To troubleshoot try plugging your laptop into the DSL/Cablemodem device. Can you get to the internet now? If not, then call your ISP as there is probably something wrong with your connection (this is the most frequent problem).
If you can get connection then the problem is probably the interface between your DSL/Cable Modem and your wireless access point. Do you have the Access Point connected to your ISP access device plugged in right (on my Linksys AP there are 5 connections…you should be going from the WAN port of the AP to a LAN port on your ISP access device). Is your AP set up for DHCP or static addressing (you should be able to access the device by opening a browser and typing in the IP address of the device in the address area of your browser)? It probably needs to be set up to receive a DHCP address on the WAN port AND give you a DHCP address on the wireless side as well, unless you know how to set up static addressing.
If all that is right or you have any questions come back…put in the model number and manufacturer of the AP and it will help in troubleshooting.
Okay, I think it must be a problem between my router and my wireless hub, because my wired connections are still fine. I’ll do the basic stuff–turning it back on and off–before I look at anytihng more complex. Thanks, guys.
It’s a DWL-G122, D-Link router, for what it’s worth.
How often do you turn off the DSL/cable “modem” and the wireless router? If you leave these things on 24/7, it’s a good idea to turn them off every so often as the wireless routers tend to accumulate failed connections and get “clogged up” internally. DSL modems also can suffer in a similar way - if there’s noise on the line, the DSL will negotiate a lower speed to keep the connection alive, but not all devices are equally good at re-negotiating back to the faster speed once the line has cleared, so your connect speed keeps getting gradually slower.

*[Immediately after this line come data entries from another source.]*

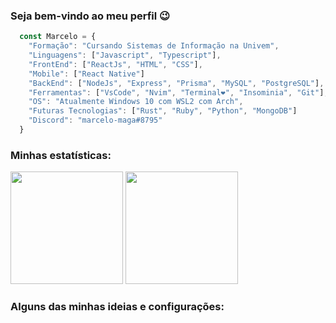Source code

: <h3>Seja bem-vindo ao meu perfil 😉</h3>

```javascript
  const Marcelo = {
    "Formação": "Cursando Sistemas de Informação na Univem",
    "Linguagens": ["Javascript", "Typescript"],
    "FrontEnd": ["ReactJs", "HTML", "CSS"],
    "Mobile": ["React Native"]
    "BackEnd": ["NodeJs", "Express", "Prisma", "MySQL", "PostgreSQL"],
    "Ferramentas": ["VsCode", "Nvim", "Terminal❤", "Insominia", "Git"],
    "OS": "Atualmente Windows 10 com WSL2 com Arch",
    "Futuras Tecnologias": ["Rust", "Ruby", "Python", "MongoDB"]
    "Discord": "marcelo-maga#8795"
  }
```
<h3>Minhas estatísticas: </h3>
<div>
  <img  height="180em" src="https://github-readme-stats.vercel.app/api?username=Marcelo-maga&show_icons=true&theme=tokyonight&include_all_commits=true&count_private=true" />
  <img  height="180em" src="https://github-readme-stats.vercel.app/api/top-langs/?username=Marcelo-maga&layout=compact&theme=tokyonight" />
<div>

<h3>Alguns das minhas ideias e configurações: </h3>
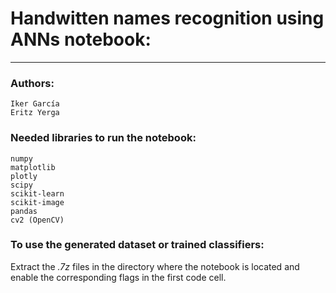 # Handwitten names recognition using ANNs notebook:
***
### Authors:
```
Iker García
Eritz Yerga
```

### Needed libraries to run the notebook:
```
numpy
matplotlib
plotly
scipy
scikit-learn
scikit-image
pandas
cv2 (OpenCV)
```

### To use the generated dataset or trained classifiers:
Extract the _.7z_ files in the directory where the notebook is located and enable the corresponding flags in the first code cell.
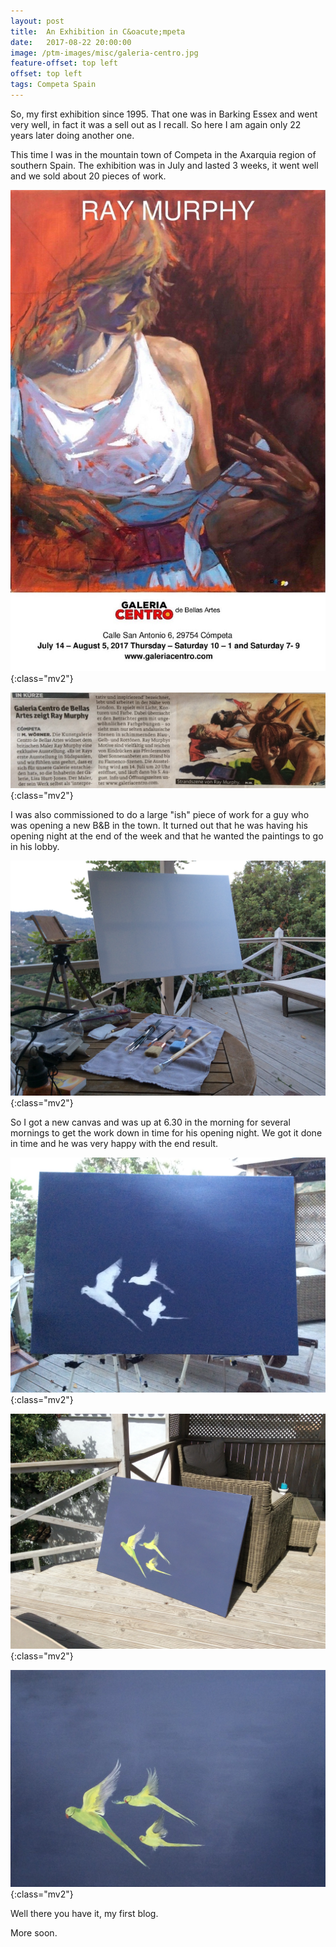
 ```yaml
---
layout: post
title:  An Exhibition in C&oacute;mpeta
date:   2017-08-22 20:00:00
image: /ptm-images/misc/galeria-centro.jpg
feature-offset: top left
offset: top left
tags: Competa Spain
---
```


So, my first exhibition since 1995. That one was in Barking Essex and went very well, in fact it was a sell out as I recall. So here I am again only 22 years later doing another one.

This time I was in the mountain town of Competa in the Axarquia region of southern Spain. The exhibition was in July and lasted 3 weeks, it went well and we sold about 20 pieces of work.

![Competa1](/ptm-images/misc/galeria-centro.jpg){:class="mv2"}

![Competa1](/ptm-images/misc/galeria-centro-rm-newspaper.jpg){:class="mv2"}

I was also commissioned to do a large "ish" piece of work for a guy who was opening a new B&B in the town. It turned out that he was having his opening night at the end of the week and that he wanted the paintings to go in his lobby. 

![Competa1](/ptm-images/how/how-43.jpg){:class="mv2"}

So I got a new canvas and was up at 6.30 in the morning for several mornings to get the work down in time for his opening night. We got it done in time and he was very happy with the end result. 

![Competa2](/ptm-images/how/how-44.jpg){:class="mv2"}

![Competa3](/ptm-images/how/how-45.jpg){:class="mv2"}

![Competa4](/ptm-images/how/how-46.jpg){:class="mv2"}

Well there you have it, my first blog.

More soon.
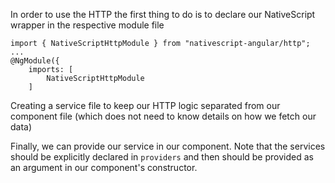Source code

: In order to use the HTTP the first thing to do is to declare our NativeScript wrapper in the respective module file

```
import { NativeScriptHttpModule } from "nativescript-angular/http";
...
@NgModule({
    imports: [
        NativeScriptHttpModule
    ]
```

Creating a service file to keep our HTTP logic separated from our component file (which does not need to know details on how we fetch our data)
<snippet id="http-post-service"/>

Finally, we can provide our service in our component. Note that the services should be explicitly declared in `providers`
and then should be provided as an argument in our component's constructor.
<snippet id="http-post-component"/>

My standing recommendation to anyone that wants to leave their connection running all the time is to go to the hardware store and pick up a digital lamp timer for about $20 and plug the router and cable/DSL modem into it. Mine’s set to turn on at 3:01 AM, and turn off at 3:00 AM - a net one-minute shutdown at 3:00. I haven’t had any “sync, no surf” problems in several months this way.
One thing I always when I am having Internet problems but I see a strong signal: I go to the router’s administration page, usually at 192.168.1.1.
That will at least tell you that your network is working, HTTP is working, and you might even be able to do something useful from the admin page.
Are you sure of that model number? When I do a google search I get this (which is a wireless USB card).
I don’t use a lot of D-Link equipment but according to one forum I just browsed the default IP address on the LAN side SHOULD be 192.168.0.30 /24. When your computer attaches to the wireless side do you know what IP address/gateway you are getting (you can get this by opening a command prompt and typing ‘ipconfig /all’ at the prompt). Whatever is in the gateway section type ‘ping’ and the address of the gateway…if you get a reply then you are attaching properly to the AP. For drill type something like ‘ping yahoo.com’ and see if you resolve the address. If not then open a browser and type in http://<whatever the gateway IP is>…this should take you to the AP’s configuration utility.
If you have turned it off and on once and it’s still not working it’s probably something in the configuration of the AP…or your cable modem/DSL device isn’t giving it an IP address. What you can do in that case is put your PC/Laptop back directly connected to the cable modem/DSL, open a command prompt and type in that ‘ipconfig /all’ command again. Write down the gateway and DNS information and then put that information into the AP’s WAN parameters section and see if that works.
Hope all this helps.
Ah hah! It worked. Thank you all for the quick fix.
My cable modem has a habit of telling me I’m connected, but dropping the signal to Time-Warner.
I have to reboot the router/modem about twice a week, which is better than untold amounts with the Motorola PO Junk we had before. Try recycling always as a first measure before freaking out or calling the ISP.